Why doesn’t OpenGL have that?

UT2004 would not use instancing. (It was made too early - unless a patch updated it)

This was discussed recently on a OpenGL thread. There are a few points to consider:

  • (on current hardware) Instancing geometry that is > ~1000 polys is an actual performance loss.

  • The speed gain with instancing (as seen by a Humus demo) over a big buffer is greater but not massive amount (maybe 20-30%?)

  • Making less render calls is more of a D3D problem than OpenGL.

Can you point this thread out to me please? I looked a few pages back, but am not sure which one you are talking about.

Thanks!

I can’t see to find the one I was thinking about but just using the search turned up these:

http://www.opengl.org/discussion_boards/cgi_directory/ultimatebb.cgi?ubb=get_topic;f=3;t=012239

http://www.opengl.org/discussion_boards/cgi_directory/ultimatebb.cgi?ubb=get_topic;f=3;t=011887

http://www.opengl.org/discussion_boards/cgi_directory/ultimatebb.cgi?ubb=get_topic;f=3;t=011889

Instancing was discussed in the ARB_super_buffers thread. Start here .

Originally posted by halo:
[b]I am wondering how staticmeshes in UT2004 are implemented. These are identical meshes that are rotated, positioned, scaled, and sheared to fit into different places. They make up all the fine details of those nice high-poly maps.
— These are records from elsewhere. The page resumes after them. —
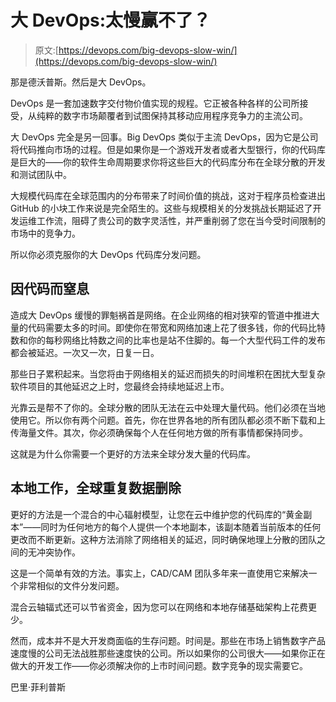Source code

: # 大 DevOps:太慢赢不了？

> 原文:[https://devops.com/big-devops-slow-win/](https://devops.com/big-devops-slow-win/)

那是德沃普斯。然后是大 DevOps。

DevOps 是一套加速数字交付物价值实现的规程。它正被各种各样的公司所接受，从纯粹的数字市场颠覆者到试图保持其移动应用程序竞争力的主流公司。

大 DevOps 完全是另一回事。Big DevOps 类似于主流 DevOps，因为它是公司将代码推向市场的过程。但是如果你是一个游戏开发者或者大型银行，你的代码库是巨大的——你的软件生命周期要求你将这些巨大的代码库分布在全球分散的开发和测试团队中。

大规模代码库在全球范围内的分布带来了时间价值的挑战，这对于程序员检查进出 GitHub 的小块工作来说是完全陌生的。这些与规模相关的分发挑战长期延迟了开发运维工作流，阻碍了贵公司的数字灵活性，并严重削弱了您在当今受时间限制的市场中的竞争力。

所以你必须克服你的大 DevOps 代码库分发问题。

## 因代码而窒息

造成大 DevOps 缓慢的罪魁祸首是网络。在企业网络的相对狭窄的管道中推进大量的代码需要太多的时间。即使你在带宽和网络加速上花了很多钱，你的代码比特数和你的每秒网络比特数之间的比率也是站不住脚的。每一个大型代码工件的发布都会被延迟。一次又一次，日复一日。

那些日子累积起来。当您将由于网络相关的延迟而损失的时间堆积在困扰大型复杂软件项目的其他延迟之上时，您最终会持续地延迟上市。

光靠云是帮不了你的。全球分散的团队无法在云中处理大量代码。他们必须在当地使用它。所以你有两个问题。首先，你在世界各地的所有团队都必须不断下载和上传海量文件。其次，你必须确保每个人在任何地方做的所有事情都保持同步。

这就是为什么你需要一个更好的方法来全球分发大量的代码库。

## 本地工作，全球重复数据删除

更好的方法是一个混合的中心辐射模型，让您在云中维护您的代码库的“黄金副本”——同时为任何地方的每个人提供一个本地副本，该副本随着当前版本的任何更改而不断更新。这种方法消除了网络相关的延迟，同时确保地理上分散的团队之间的无冲突协作。

这是一个简单有效的方法。事实上，CAD/CAM 团队多年来一直使用它来解决一个非常相似的文件分发问题。

混合云轴辐式还可以节省资金，因为您可以在网络和本地存储基础架构上花费更少。

然而，成本并不是大开发商面临的生存问题。时间是。那些在市场上销售数字产品速度慢的公司无法战胜那些速度快的公司。所以如果你的公司很大——如果你正在做大的开发工作——你必须解决你的上市时间问题。数字竞争的现实需要它。

巴里·菲利普斯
My understanding is that it is much faster to merge all meshes into a single one, than to set the matrix and draw the vertex buffer over and over (for all identical meshes). However, that means you have a ton of redundant vertex data, and it is harder to work with.[/b]
If I understood what you’re saying, you have one huge vertex buffer instead of multiple smaller ones. Yup, this alone complicates memory management IMO. And obviously you end up with duplicated meshes, so not only is granularity worse, you also spend more total memory.

If that’s a win, it’s a win because it removes the need to switch vertex buffer bindings and you end up issuing less draw calls. I wouldn’t be so sure that this tradeoff is viable for an OpenGL based renderer.

I wouldn’t even believe that this is viable for a DirectX Graphics based renderer if you go all-out on the technique … if you brute-force static mesh rendering this way, you give up the ability to cull individual meshes. To get around this, you’d either have to make your index buffer(s) dynamic, or rebind index buffers instead of vertex buffers. Then you’re effectively back to square one plus crud.

Trading a gob of redundant vertex transforms versus matrix updates is a pretty whacky solution IMO. If you’re going to do this under OpenGL, I’d suggest at least trying the “naive” approach. Benchmark it. My gut feeling tells me that it’s going to be faster, and simpler to boot.

Originally posted by halo:
Is there any way to render instances as fast as they would draw if they were merged into one giant mesh?
“Faster” doesn’t quite cover it all IMO. You’re saving time spent in the driver, which is a neglibible cost in OpenGL anyway. OTOH you’re doing a lot of flat-out superfluous work on the hardware side. I wouldn’t call that “faster”.
It may be faster when you do the comparison on DirectX Graphics. But that doesn’t mean much.

With DX, it is crucial that you merge things. At least, it is in BLitz3D.